First Solar-Powered Plane Lands at DFW
As part of a cross-country tour, the solar-powered aircraft Solar Impulse, piloted by André Borschberg, landed at Dallas Fort Worth International Airport at 1:08 a.m., May 23. The flight of 868 miles broke the world distance record in the solar aviation category of the Federation Aeronautique Internationale. Fellow pilot Bertrand Piccard then completed the third leg of the Across America flight, connecting Dallas, Texas, to St. Louis, Missouri.
It was a unique but challenging journey. The pre-flight preparations were intense because of the specific wind conditions, manifest after sunset. This allowed Piccard to live a true “sky surfing” experience. Because of the lightness and slow speed of the solar airplane, it literally rode the updraft and downdraft of the mountain winds. This is clearly visible on the flight profile, a phenomenon that caused the plane to rise and fall, riding the wind waves.
The flight was a perfect training experience for both the pilot and the team in the Mission Control Center. It has reconfirmed the need to remain flexible and try to request, when possible, permission to fly at different altitudes to local air traffic controllers. Having options can help avoid being stuck in a segment that’s experiencing unique winds – but it’s not always possible due to dense air traffic flying below the solar airplane.
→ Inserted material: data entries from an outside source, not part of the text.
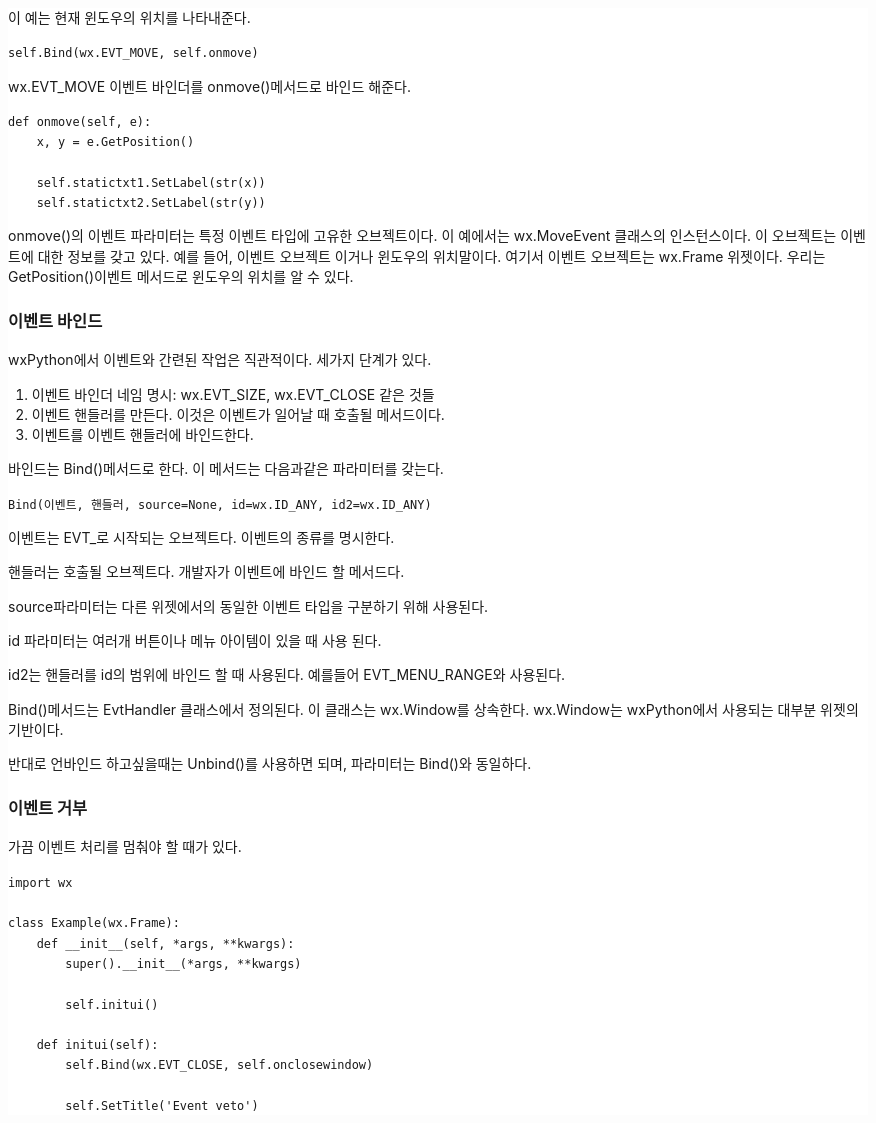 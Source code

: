 이 예는 현재 윈도우의 위치를 나타내준다. 



```
self.Bind(wx.EVT_MOVE, self.onmove)
```

wx.EVT_MOVE 이벤트 바인더를 onmove()메서드로 바인드 해준다.  



```
def onmove(self, e):
    x, y = e.GetPosition()
 
    self.statictxt1.SetLabel(str(x))
    self.statictxt2.SetLabel(str(y))
```

onmove()의 이벤트 파라미터는 특정 이벤트 타입에 고유한 오브젝트이다. 이 예에서는 wx.MoveEvent 클래스의 인스턴스이다. 이 오브젝트는 이벤트에 대한 정보를 갖고 있다. 예를 들어, 이벤트 오브젝트 이거나 윈도우의 위치말이다. 여기서 이벤트 오브젝트는 wx.Frame 위젯이다. 우리는 GetPosition()이벤트 메서드로 윈도우의 위치를 알 수 있다.  



### 이벤트 바인드

wxPython에서 이벤트와 간련된 작업은 직관적이다. 세가지 단계가 있다.

1. 이벤트 바인더 네임 명시: wx.EVT_SIZE, wx.EVT_CLOSE 같은 것들
2. 이벤트 핸들러를 만든다. 이것은 이벤트가 일어날 때 호출될 메서드이다.
3. 이벤트를 이벤트 핸들러에 바인드한다.

바인드는 Bind()메서드로 한다. 이 메서드는 다음과같은 파라미터를 갖는다.

 

```
Bind(이벤트, 핸들러, source=None, id=wx.ID_ANY, id2=wx.ID_ANY)
```

이벤트는 EVT_로 시작되는 오브젝트다. 이벤트의 종류를 명시한다.

핸들러는 호출될 오브젝트다. 개발자가 이벤트에 바인드 할 메서드다.

source파라미터는 다른 위젯에서의 동일한 이벤트 타입을 구분하기 위해 사용된다.

id 파라미터는 여러개 버튼이나 메뉴 아이템이 있을 때 사용 된다.

id2는 핸들러를 id의 범위에 바인드 할 때 사용된다. 예를들어 EVT_MENU_RANGE와 사용된다.

Bind()메서드는 EvtHandler 클래스에서 정의된다. 이 클래스는 wx.Window를 상속한다. wx.Window는 wxPython에서 사용되는 대부분 위젯의 기반이다.

반대로 언바인드 하고싶을때는 Unbind()를 사용하면 되며, 파라미터는 Bind()와 동일하다.



### 이벤트 거부

가끔 이벤트 처리를 멈춰야 할 때가 있다.



```
import wx
 
class Example(wx.Frame):
    def __init__(self, *args, **kwargs):
        super().__init__(*args, **kwargs)
 
        self.initui()
 
    def initui(self):
        self.Bind(wx.EVT_CLOSE, self.onclosewindow)
 
        self.SetTitle('Event veto')
```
The gigantic dimensions of this ultra-lightweight revolutionary airplane, capable of flying day and night without fuel, are its trademark feature. To build it, the whole team had to push back the frontiers of knowledge in materials science, energy management and the man-machine interface. Every one of its take-offs, propelled silently by its four electric motors, inspires us to consider using clean, new technologies to free our society, little by little, from dependence on fossil energy. “Our airplane is not designed to carry passengers, but to carry a message,” says Piccard.
In addition to the solar panels, the Solar Impulse comes equipped with lithium batteries in the wing. DFW Airport is the second of four stops for Solar Impulse's cross-country journey from San Francisco to New York City.
“It's a new beginning of aviation with no fuel,” Piccard says. “There is one pilot only. No passenger. You fly only by good weather. Some people say it has no future. But we see that with technology and pioneering spirit, first we have opened the door to start something. And then there's a revolution in technology. Maybe in 50 years, there will be aircraft flying on solar power. But today's technology will not allow it."
The limitation is mostly because the pilot needs to recharge, not the aircraft. Theoretically, the plane could fly indefinitely with the right weather conditions, but with only one pilot, no autopilot and no bathroom, it's not practical. By 2015, the goal is to build a plane with a bigger cockpit with the amenities the pilot needs to fly for five to seven days straight without landing.